Joe Strummer tried to break the symbiosm. Strummer’s great gift as a person, something even the sainted John Lennon never came close, and nobody, with the possible acception of a Patrick Stickles here and there, has even attempted.


The punk rock ethos in the UK, the POINT behind three chord rock, was any one could do it. As a reaction to the cloistered lifestyle of increasingly distracted rock royalty, was an all inclusive format whose simplicity allowed everybody into the previously secret world of rock. Which means everybody would be the God and the Worshipper AT THE SAME TIME!!


It couldn’t last of course. For every X-Ray Specs there was 200 Slaughter And The Dogs and so a pecking order came about with the Sex Pistols at the top, everybody else on a downward trail, and the fans at the bottom.


Except not with Strummer.


Strummer through broke through the relationship between fan and band, by putting the fan on an equal footing: by forcing the fans to deal with him as a fellow traveller, and always being willing to share himself with the people who loved him.


That is beyond rare and if you want a great reason to hate Bono, hate Bono because he talks Strummer’s talk but he doesn’t walk Strummer’s walk.

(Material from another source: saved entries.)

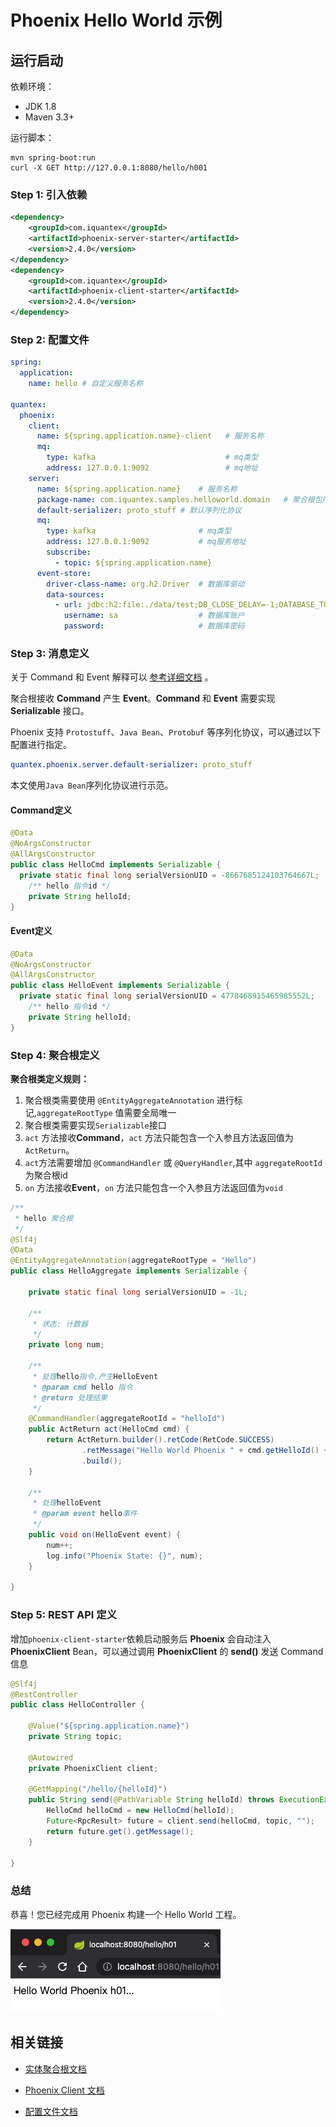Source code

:# Phoenix Hello World 示例

## 运行启动

依赖环境：
- JDK 1.8
- Maven 3.3+

运行脚本：
```shell
mvn spring-boot:run
curl -X GET http://127.0.0.1:8080/hello/h001 
```

### Step 1: 引入依赖

```xml
<dependency>
    <groupId>com.iquantex</groupId>
    <artifactId>phoenix-server-starter</artifactId>
    <version>2.4.0</version>
</dependency>
<dependency>
    <groupId>com.iquantex</groupId>
    <artifactId>phoenix-client-starter</artifactId>
    <version>2.4.0</version>
</dependency>
```

### Step 2: 配置文件

```yaml
spring:
  application:
    name: hello # 自定义服务名称

quantex:
  phoenix:
    client:
      name: ${spring.application.name}-client   # 服务名称
      mq:
        type: kafka                             # mq类型
        address: 127.0.0.1:9092                 # mq地址
    server:
      name: ${spring.application.name}    # 服务名称
      package-name: com.iquantex.samples.helloworld.domain   # 聚合根包所在路径
      default-serializer: proto_stuff # 默认序列化协议
      mq:
        type: kafka                       # mq类型
        address: 127.0.0.1:9092           # mq服务地址
        subscribe:
          - topic: ${spring.application.name}
      event-store:
        driver-class-name: org.h2.Driver  # 数据库驱动
        data-sources:
          - url: jdbc:h2:file:./data/test;DB_CLOSE_DELAY=-1;DATABASE_TO_UPPER=FALSE;INIT=CREATE SCHEMA IF NOT EXISTS PUBLIC # 数据库链接url
            username: sa                  # 数据库账户
            password:                     # 数据库密码
```

### Step 3: 消息定义

关于 Command 和 Event 解释可以 [参考详细文档](https://phoenix.iquantex.com/docs/phoenix-2.x/phoenix-core/phoenix-core-event-souring) 。

聚合根接收 **Command** 产生 **Event**。**Command** 和 **Event** 需要实现 **Serializable** 接口。

Phoenix 支持 `Protostuff`、`Java Bean`、`Protobuf` 等序列化协议，可以通过以下配置进行指定。

```yaml
quantex.phoenix.server.default-serializer: proto_stuff
```

本文使用`Java Bean`序列化协议进行示范。

#### Command定义

```java
@Data
@NoArgsConstructor
@AllArgsConstructor
public class HelloCmd implements Serializable {
  private static final long serialVersionUID = -8667685124103764667L;
	/** hello 指令id */
    private String helloId;
}
```

#### Event定义

```java
@Data
@NoArgsConstructor
@AllArgsConstructor
public class HelloEvent implements Serializable {
  private static final long serialVersionUID = 4778468915465985552L;
	/** hello 指令id */
    private String helloId;
}
```

### Step 4: 聚合根定义

**聚合根类定义规则：**

1. 聚合根类需要使用 `@EntityAggregateAnnotation` 进行标记,`aggregateRootType` 值需要全局唯一
2. 聚合根类需要实现`Serializable`接口
3. `act` 方法接收**Command**，`act` 方法只能包含一个入参且方法返回值为`ActReturn`。
4. `act`方法需要增加 `@CommandHandler` 或 `@QueryHandler`,其中 `aggregateRootId` 为聚合根id
5. `on` 方法接收**Event**，`on` 方法只能包含一个入参且方法返回值为`void`

```java
/**
 * hello 聚合根
 */
@Slf4j
@Data
@EntityAggregateAnnotation(aggregateRootType = "Hello")
public class HelloAggregate implements Serializable {

    private static final long serialVersionUID = -1L;

    /**
     * 状态: 计数器
     */
    private long num;

    /**
     * 处理hello指令,产生HelloEvent
     * @param cmd hello 指令
     * @return 处理结果
     */
    @CommandHandler(aggregateRootId = "helloId")
    public ActReturn act(HelloCmd cmd) {
        return ActReturn.builder().retCode(RetCode.SUCCESS)
                .retMessage("Hello World Phoenix " + cmd.getHelloId() + "...").event(new HelloEvent(cmd.getHelloId()))
                .build();
    }

    /**
     * 处理helloEvent
     * @param event hello事件
     */
    public void on(HelloEvent event) {
        num++;
        log.info("Phoenix State: {}", num);
    }

}
```

### Step 5: REST API 定义

增加`phoenix-client-starter`依赖启动服务后 **Phoenix** 会自动注入 **PhoenixClient** Bean，可以通过调用 **PhoenixClient** 的 **send()** 发送 Command 信息

```java
@Slf4j
@RestController
public class HelloController {

    @Value("${spring.application.name}")
    private String topic;

    @Autowired
    private PhoenixClient client;

    @GetMapping("/hello/{helloId}")
    public String send(@PathVariable String helloId) throws ExecutionException, InterruptedException {
        HelloCmd helloCmd = new HelloCmd(helloId);
        Future<RpcResult> future = client.send(helloCmd, topic, "");
        return future.get().getMessage();
    }

}
```

### 总结
恭喜！您已经完成用 Phoenix 构建一个 Hello World 工程。

![show](./doc/helloworld.png)

## 相关链接

- [实体聚合根文档](https://phoenix.iquantex.com/docs/phoenix-2.x/phoenix-core/phoenix-core-entity-aggregate)

- [Phoenix Client 文档](https://phoenix.iquantex.com/docs/phoenix-2.x/phoenix-core/phoenix-core-client)

- [配置文件文档](https://phoenix.iquantex.com/docs/phoenix-2.x/phoenix-core/phoenix-core-config)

Bono sees U2’s huge audience as a lifeforce to to tapped into the push agenda’s that “make the world a better place”. (“Do you want to change the world? It can’t be done” the Tao says.) The essence of symbioism.


Then you have a whole level under that as well, and that level are journeyman rock pros trying to guess what their audience wants. Caring about this audience is something like caring who goes into your deli store: it is client/provider all the way .


But, and here is where I have been reaching towards, if there is no real relationship between musician and fan, where does the relationship really blossom? What is going on?


What is going on is a secret society and you and I are not invited.


I wrote long ago that Bruce Springsteen has more in common with Liberace than the person who fixes your car. Conor Oberst, Cursive, M. Ward, Rilo Kiley -all those Saddlecreek players, they are members of the Secret Seven, joined by music but longterm friends, childhood friends and therefore nothing like their relationship with their fans. This is why Conor can’t stop tripping over his own feet: he is like a member of the armed forces who is doing it for his fellow soldiers FIRST.


Here is the secret world of rock. In an interview with Rock NYC, Joe Steinhardt mentioned that all bands on Don Giovanni Records are best friends, that they all play on each others records and support each other.


Step back to CBGB’s at New York Punk, sideways to Seattle grunge, over to Brooklyn, on to Chapel Hill, over to LA: everybody gives the love you expect to belong to the fans over to each other.


Fans lavish their love on musicians who exclude them from the true depth of what is going on. Fans think they are in a relationship with the bands but they aren’t -they are in a symbiotic relationship with the bands. The bands are in a relationship with other musicians and fucking the musicians won’t do it and worshipping em won’t do. The only way to deal yourself in is by playing music with em.